Start of Task material

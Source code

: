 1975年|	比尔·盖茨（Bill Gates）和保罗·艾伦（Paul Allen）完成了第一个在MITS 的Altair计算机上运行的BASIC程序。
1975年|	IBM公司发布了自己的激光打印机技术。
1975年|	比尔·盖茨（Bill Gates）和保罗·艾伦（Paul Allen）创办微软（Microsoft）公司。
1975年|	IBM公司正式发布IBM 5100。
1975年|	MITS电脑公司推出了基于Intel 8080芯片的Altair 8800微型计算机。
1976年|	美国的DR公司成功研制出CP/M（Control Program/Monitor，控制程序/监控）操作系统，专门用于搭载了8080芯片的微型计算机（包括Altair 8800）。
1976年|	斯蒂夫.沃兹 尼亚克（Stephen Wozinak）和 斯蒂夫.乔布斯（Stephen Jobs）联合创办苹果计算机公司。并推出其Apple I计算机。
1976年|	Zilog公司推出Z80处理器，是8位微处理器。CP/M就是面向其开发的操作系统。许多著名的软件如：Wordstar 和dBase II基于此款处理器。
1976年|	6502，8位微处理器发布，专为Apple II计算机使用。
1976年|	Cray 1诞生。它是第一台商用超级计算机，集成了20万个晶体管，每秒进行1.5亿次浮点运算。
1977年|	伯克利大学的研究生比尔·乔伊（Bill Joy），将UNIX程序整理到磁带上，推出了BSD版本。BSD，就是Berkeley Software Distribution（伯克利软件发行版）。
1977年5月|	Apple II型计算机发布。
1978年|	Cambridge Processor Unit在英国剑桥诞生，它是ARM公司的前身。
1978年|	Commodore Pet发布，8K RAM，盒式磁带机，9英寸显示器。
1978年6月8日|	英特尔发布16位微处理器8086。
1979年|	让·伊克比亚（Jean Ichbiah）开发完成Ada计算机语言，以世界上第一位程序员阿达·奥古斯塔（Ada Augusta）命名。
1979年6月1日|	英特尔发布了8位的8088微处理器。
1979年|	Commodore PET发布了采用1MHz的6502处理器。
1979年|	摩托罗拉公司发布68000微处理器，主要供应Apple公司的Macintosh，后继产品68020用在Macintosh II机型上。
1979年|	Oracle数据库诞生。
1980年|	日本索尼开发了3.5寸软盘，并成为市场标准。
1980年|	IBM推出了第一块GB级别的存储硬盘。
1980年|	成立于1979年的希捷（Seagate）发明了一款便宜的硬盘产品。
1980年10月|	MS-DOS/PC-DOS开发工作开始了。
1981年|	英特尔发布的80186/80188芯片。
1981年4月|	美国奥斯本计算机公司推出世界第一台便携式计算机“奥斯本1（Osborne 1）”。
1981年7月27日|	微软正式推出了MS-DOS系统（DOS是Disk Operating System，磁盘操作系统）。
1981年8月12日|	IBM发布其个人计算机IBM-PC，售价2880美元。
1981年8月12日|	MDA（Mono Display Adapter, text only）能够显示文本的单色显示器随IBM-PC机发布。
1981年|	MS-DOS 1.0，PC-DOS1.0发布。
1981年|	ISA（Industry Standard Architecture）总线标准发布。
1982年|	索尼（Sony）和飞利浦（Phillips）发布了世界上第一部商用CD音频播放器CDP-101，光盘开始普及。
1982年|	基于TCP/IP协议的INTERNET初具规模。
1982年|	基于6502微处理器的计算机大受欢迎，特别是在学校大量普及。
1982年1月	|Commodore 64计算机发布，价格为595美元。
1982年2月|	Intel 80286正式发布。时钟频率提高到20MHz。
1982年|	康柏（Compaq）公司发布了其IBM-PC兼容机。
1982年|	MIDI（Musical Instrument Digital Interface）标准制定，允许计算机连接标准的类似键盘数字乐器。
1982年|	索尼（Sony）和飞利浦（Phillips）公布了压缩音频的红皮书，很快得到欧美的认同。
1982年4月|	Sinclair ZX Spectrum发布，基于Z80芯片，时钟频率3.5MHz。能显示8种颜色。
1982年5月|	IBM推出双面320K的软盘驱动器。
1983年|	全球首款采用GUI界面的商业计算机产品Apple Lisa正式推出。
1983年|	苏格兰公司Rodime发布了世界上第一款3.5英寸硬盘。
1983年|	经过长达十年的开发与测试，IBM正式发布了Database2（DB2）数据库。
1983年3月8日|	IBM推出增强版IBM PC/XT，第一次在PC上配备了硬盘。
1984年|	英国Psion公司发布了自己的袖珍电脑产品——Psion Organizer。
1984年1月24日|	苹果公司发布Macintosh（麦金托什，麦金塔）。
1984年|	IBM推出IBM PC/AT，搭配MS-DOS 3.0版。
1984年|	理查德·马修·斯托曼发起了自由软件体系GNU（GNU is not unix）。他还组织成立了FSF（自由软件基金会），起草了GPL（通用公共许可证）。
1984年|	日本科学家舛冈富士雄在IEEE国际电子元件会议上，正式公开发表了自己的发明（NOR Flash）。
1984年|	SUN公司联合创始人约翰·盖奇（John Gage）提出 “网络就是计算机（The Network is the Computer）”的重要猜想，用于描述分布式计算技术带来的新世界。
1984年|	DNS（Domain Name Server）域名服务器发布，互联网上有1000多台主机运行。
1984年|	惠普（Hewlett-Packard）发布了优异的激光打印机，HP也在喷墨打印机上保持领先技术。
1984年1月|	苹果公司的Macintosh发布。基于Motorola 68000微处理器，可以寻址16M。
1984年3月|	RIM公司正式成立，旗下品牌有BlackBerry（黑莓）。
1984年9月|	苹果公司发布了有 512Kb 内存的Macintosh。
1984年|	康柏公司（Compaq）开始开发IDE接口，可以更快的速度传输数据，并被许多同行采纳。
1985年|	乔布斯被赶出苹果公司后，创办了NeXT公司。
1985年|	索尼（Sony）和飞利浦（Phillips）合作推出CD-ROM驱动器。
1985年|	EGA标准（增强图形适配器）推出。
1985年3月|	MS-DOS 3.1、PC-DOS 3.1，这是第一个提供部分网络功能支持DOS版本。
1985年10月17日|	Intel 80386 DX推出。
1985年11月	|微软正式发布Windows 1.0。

End of Task material

What the task asks ▸
From the material above, state how many lines hold the word "Paul", giving nothing but the number.

Your solution ▸
2